Waters and Wetlands
The Tivoli Bays’s wetland environment is diverse and offered resource richness unique even to the Hudson Valley. From the Archaic period onward, migratory groups would have descended upon the Tivoli Bays during fish spawning runs and bird migrations to take from the unbelievable bounty of the wetlands and streams. Cruger, Magdalen, and Goat Islands, positioned around (and creating) the Bays, also contribute to the uniqueness of the environment and helped enable fishing in the deep water of the main channel.
With the changing climate, fish became readily available in the Hudson’s deep water channel. Finfish, including American shad, sturgeons, and striped bass, were caught as a primary food source during the seasonal habitation of the Tivoli Bays and remained an essential resource through European contact. The Hudson, as an estuary, was home to many fishes utilizing the junction between ocean and freshwater. For example, sturgeon could access the ocean in pursuit of prey and also take shelter in the Hudson’s calmer waters. Sturgeon could grow to become truly massive (up to fifteen feet in length) and their remains have been found at several sites in the Tivoli Bays. Native Americans would take their canoes, hollowed from the trunks of trees, out into the channel from Cruger or Magdalen Islands and fish for sturgeon using nets and large spears. Channel fishing entailed a large effort and a lower catch percentage but the fish acquired in this manner were big and compensated for the pains undergone in their harvest.

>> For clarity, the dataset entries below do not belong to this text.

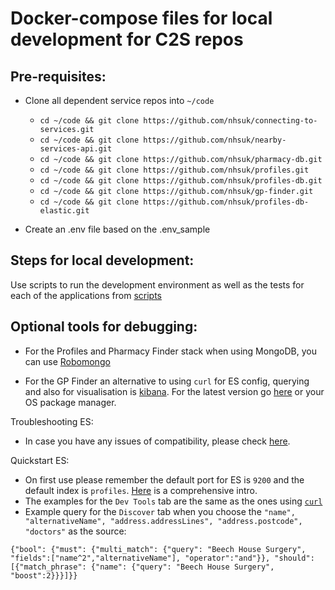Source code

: # Docker-compose files for local development for C2S repos

## Pre-requisites:

* Clone all dependent service repos into `~/code`
  * `cd ~/code && git clone https://github.com/nhsuk/connecting-to-services.git`
  * `cd ~/code && git clone https://github.com/nhsuk/nearby-services-api.git`
  * `cd ~/code && git clone https://github.com/nhsuk/pharmacy-db.git`
  * `cd ~/code && git clone https://github.com/nhsuk/profiles.git`
  * `cd ~/code && git clone https://github.com/nhsuk/profiles-db.git`
  * `cd ~/code && git clone https://github.com/nhsuk/gp-finder.git`
  * `cd ~/code && git clone https://github.com/nhsuk/profiles-db-elastic.git`

* Create an .env file based on the .env_sample

## Steps for local development:

Use scripts to run the development environment as well as the tests for each of the applications from [scripts](scripts/README.md)

## Optional tools for debugging:

* For the Profiles and Pharmacy Finder stack when using MongoDB, you can use [Robomongo](https://robomongo.org/) 

* For the GP Finder an alternative to using `curl` for ES config, querying and also for visualisation is [kibana](https://www.elastic.co/products/kibana).
  For the latest version go [here](https://www.elastic.co/guide/en/kibana/current/install.html) or your OS package manager. 

Troubleshooting ES:
* In case you have any issues of compatibility, please check [here](https://www.elastic.co/support/matrix#show_compatibility).

Quickstart ES: 
* On first use please remember the default port for ES is `9200` and the default index is `profiles`. [Here](https://www.youtube.com/watch?v=mMhnGjp8oOI) is a comprehensive intro.
* The examples for the `Dev Tools` tab are the same as the ones using [`curl`](https://github.com/nhsuk/profiles-db-elastic#full-text-search-example)
* Example query for the `Discover` tab when you choose the `"name", "alternativeName", "address.addressLines", "address.postcode", "doctors"` as the source:
```
{"bool": {"must": {"multi_match": {"query": "Beech House Surgery", "fields":["name^2","alternativeName"], "operator":"and"}}, "should": [{"match_phrase": {"name": {"query": "Beech House Surgery", "boost":2}}}]}}
```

In the shallow water of the bays, nighttime fishing practices were utilized to target different fishes and to extend the time available for work. Native Americans would carry torches and fishing spears into the water, either wading or in a canoe, and would swiftly spear fish as they came into range. Patience was of the utmost importance and spear-fishers would stand motionless in waiting. Spearfishing was primarily a nighttime activity but was occasionally conducted during the day, although the predominant daytime fishing practice was weir-fishing. Fishes were contained using barriers, called weirs, and could be easily retrieved from the water. Weirs, resembling fences in the water, were arrangements of reeds intended to capture fish. Thomas Harriot, a colonist, described the construction of a weir as “settinge opp reedes or twigges in the water, which they soe plant one with another, that they growe still narrower, and narrower,” preventing the fish from leaving the way they came and allowing high-volume, simultaneous harvesting of many fish.

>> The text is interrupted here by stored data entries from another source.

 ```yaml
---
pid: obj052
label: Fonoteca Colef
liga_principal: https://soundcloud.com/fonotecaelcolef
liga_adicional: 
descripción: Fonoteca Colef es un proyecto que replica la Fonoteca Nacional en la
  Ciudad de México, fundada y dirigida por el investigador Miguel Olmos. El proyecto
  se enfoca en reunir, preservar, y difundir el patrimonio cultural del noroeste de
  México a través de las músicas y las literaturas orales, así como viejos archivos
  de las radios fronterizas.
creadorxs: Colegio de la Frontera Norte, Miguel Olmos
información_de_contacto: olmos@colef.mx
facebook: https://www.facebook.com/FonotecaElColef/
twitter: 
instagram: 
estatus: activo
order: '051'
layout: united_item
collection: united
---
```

Fish were also harvested in mass during spring spawning runs, when enormous quantities of anadromous (migratory) fish, such as shad and herring, were caught in the turbulent waters at the mouth of the Saw Kill Creek. It was said that, during spawning runs, a man could walk clear across a stream on the backs of shad. They could be harvested extremely efficiently and were caught by simply lowering a net into the Creek. These fishes were smaller than fishes caught in the deep water channel and resided lower on the food chain. A larger number of fish was required to match the caloric value of a fish such as the sturgeon but these fish were abundant, easily caught, and offered different nutritional value due to their diet lower on the trophic cascade. In the spring, Native Americans would congregate near the Saw Kill’s lower waterfall, where they would make a large camp. Waterfalls were important, sacred locations for many Northeast peoples, and evidence of a communal fireplace near the Saw Kill indicates the site’s usage as a place of gathering and ceremony. The waterfall was also what made the spawning runs possible, as the disturbed, roiling water was high in oxygen. After spreading out during the winter, Native Americans would gather communally to harvest fish, feast, celebrate, and mourn the dead. Thus, spawning runs represented a time of community–an opportunity to share traditions, stories, and the great wealth of the season.

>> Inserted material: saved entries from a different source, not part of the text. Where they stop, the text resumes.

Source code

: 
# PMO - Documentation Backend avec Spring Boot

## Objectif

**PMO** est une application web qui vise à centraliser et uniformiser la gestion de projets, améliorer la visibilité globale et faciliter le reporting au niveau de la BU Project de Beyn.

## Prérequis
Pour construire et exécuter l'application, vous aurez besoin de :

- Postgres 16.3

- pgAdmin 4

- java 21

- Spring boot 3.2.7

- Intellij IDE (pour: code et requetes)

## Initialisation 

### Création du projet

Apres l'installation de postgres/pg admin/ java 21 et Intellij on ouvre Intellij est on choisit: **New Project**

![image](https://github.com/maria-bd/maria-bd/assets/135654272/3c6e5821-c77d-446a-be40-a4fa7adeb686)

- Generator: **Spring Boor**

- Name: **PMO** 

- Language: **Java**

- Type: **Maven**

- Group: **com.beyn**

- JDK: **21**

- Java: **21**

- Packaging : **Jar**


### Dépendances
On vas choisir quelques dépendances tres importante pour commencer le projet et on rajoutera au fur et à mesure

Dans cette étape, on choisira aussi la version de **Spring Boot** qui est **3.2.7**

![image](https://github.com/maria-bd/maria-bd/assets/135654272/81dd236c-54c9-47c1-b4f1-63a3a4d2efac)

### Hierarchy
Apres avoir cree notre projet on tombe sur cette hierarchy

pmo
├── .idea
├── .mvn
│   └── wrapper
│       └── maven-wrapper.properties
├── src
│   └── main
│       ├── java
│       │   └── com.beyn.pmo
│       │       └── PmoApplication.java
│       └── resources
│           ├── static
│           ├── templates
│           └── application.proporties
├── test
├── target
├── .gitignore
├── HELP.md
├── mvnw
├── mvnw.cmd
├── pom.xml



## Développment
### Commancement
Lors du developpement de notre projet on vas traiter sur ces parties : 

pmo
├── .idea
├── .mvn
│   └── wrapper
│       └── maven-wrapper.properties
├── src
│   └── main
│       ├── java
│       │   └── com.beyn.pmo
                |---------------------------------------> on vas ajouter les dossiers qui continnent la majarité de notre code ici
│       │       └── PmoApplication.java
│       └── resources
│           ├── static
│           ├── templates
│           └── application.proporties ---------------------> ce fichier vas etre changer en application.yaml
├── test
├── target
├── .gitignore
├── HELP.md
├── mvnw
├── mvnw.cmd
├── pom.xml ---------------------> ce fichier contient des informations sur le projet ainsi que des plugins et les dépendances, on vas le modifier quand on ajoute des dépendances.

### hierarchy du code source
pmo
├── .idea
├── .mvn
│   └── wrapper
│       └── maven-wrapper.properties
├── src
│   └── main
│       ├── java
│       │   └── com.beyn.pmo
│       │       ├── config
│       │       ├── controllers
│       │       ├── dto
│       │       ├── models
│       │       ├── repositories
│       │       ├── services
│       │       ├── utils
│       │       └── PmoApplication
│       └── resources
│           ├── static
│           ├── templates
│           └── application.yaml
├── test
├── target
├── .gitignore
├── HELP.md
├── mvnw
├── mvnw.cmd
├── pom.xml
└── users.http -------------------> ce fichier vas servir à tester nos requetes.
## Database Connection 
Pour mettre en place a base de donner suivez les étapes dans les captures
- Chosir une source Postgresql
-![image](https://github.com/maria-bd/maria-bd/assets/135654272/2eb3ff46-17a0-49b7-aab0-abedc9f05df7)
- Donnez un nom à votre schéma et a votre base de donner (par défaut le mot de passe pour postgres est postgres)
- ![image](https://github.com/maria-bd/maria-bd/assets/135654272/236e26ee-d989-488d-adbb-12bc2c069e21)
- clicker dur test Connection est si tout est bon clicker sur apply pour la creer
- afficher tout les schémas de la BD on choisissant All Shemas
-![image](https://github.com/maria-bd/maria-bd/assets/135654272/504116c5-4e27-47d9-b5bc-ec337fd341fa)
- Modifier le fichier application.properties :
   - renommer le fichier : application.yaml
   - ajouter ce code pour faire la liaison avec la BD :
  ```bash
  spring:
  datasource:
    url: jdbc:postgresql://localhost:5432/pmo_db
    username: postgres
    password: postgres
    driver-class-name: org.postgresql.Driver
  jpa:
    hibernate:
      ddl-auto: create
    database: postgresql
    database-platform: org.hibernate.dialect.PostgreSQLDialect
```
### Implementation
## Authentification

Tidal conditions in the bays created a diverse environment that supported a wide array of life. In addition to the abundance of fishes, clams and mussels were also harvested from the shallow water and mud. These shells were deposited in middens, dating back to the Late Archaic Period. It is likely that, as sea levels rose and the bays began to form, mollusks became available and were a prominent attractor for the earliest inhabitants of the Tivoli Bays. Mollusks were abundant and easy to harvest, and constituted an easily-obtainable source of high-protein food. Harvesting mollusks would have represented a seasonal respite from the demanding winter hunts.